Give back exactly the stretch of data below from the line holding "We have designed" through the line holding "First, we have", both ends included, and leave the remaining lines out.
** Opening THE RECORDS block **
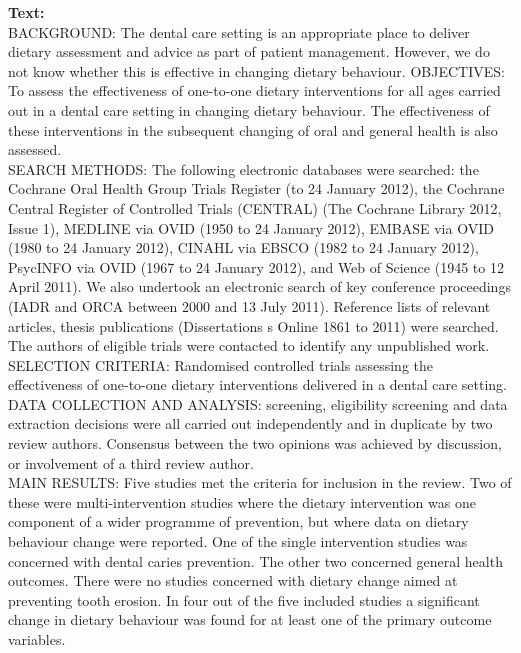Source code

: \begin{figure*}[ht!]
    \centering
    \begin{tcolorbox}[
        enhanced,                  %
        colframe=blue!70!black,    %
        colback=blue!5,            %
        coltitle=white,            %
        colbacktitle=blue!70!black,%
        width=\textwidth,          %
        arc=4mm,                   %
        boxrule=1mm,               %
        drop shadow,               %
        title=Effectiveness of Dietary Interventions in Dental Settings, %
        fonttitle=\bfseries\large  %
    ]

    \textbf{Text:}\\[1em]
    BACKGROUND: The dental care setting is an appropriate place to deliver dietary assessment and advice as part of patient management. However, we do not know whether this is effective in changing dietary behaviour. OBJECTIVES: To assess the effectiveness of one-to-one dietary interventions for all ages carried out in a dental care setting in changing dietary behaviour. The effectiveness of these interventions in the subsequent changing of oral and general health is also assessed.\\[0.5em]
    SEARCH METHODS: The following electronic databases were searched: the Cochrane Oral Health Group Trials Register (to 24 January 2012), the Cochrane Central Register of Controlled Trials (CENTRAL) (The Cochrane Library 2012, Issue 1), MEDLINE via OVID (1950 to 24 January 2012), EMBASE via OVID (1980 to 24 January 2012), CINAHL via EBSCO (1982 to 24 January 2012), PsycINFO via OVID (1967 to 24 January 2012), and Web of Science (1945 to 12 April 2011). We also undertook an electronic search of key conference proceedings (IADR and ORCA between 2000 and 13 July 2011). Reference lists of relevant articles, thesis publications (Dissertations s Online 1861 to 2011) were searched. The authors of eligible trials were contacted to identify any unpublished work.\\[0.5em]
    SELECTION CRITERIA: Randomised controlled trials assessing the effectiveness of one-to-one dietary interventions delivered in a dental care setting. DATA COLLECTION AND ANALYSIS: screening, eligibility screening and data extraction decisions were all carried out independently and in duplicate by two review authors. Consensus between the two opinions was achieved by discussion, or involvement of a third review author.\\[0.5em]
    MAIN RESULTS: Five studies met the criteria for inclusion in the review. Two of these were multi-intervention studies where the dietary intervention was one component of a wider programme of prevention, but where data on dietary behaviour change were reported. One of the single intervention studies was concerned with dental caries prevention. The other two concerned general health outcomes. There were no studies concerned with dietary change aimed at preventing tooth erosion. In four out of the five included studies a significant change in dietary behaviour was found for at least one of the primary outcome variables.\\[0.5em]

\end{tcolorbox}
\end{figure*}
** Closing THE RECORDS block **
** Opening THE RECORDS block **
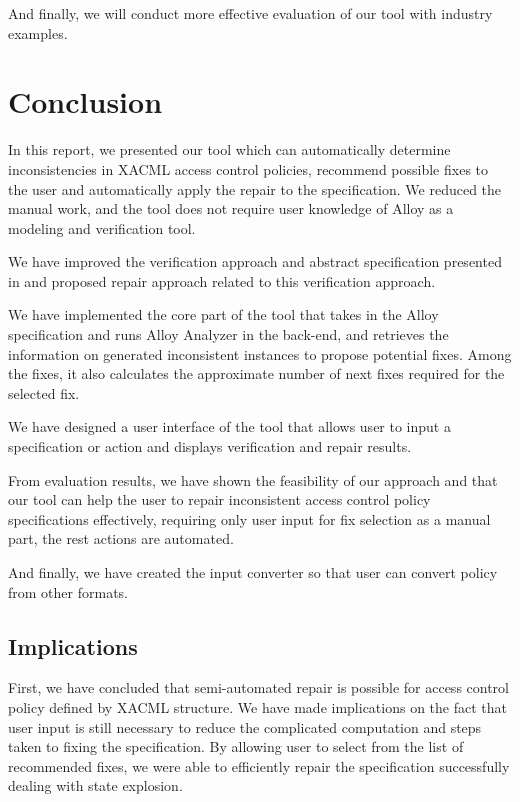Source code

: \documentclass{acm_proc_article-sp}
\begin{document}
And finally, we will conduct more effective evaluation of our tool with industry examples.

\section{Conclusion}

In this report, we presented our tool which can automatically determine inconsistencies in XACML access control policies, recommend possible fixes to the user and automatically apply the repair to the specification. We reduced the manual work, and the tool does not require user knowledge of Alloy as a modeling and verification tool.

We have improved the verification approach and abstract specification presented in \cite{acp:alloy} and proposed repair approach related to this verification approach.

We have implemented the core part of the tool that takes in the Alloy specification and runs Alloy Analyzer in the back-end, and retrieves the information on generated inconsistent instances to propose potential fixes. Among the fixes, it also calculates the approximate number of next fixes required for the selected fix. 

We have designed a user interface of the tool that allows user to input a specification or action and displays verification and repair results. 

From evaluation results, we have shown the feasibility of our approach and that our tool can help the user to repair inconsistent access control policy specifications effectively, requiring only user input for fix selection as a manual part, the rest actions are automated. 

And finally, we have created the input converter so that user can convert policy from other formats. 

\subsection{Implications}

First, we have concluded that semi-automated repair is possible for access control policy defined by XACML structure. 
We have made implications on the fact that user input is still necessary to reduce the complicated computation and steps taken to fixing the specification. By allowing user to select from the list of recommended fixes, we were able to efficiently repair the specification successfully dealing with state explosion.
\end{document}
** Closing THE RECORDS block **
COMPLETED TASK:
We have designed a user interface of the tool that allows user to input a specification or action and displays verification and repair results. 

From evaluation results, we have shown the feasibility of our approach and that our tool can help the user to repair inconsistent access control policy specifications effectively, requiring only user input for fix selection as a manual part, the rest actions are automated. 

And finally, we have created the input converter so that user can convert policy from other formats. 

\subsection{Implications}

First, we have concluded that semi-automated repair is possible for access control policy defined by XACML structure. 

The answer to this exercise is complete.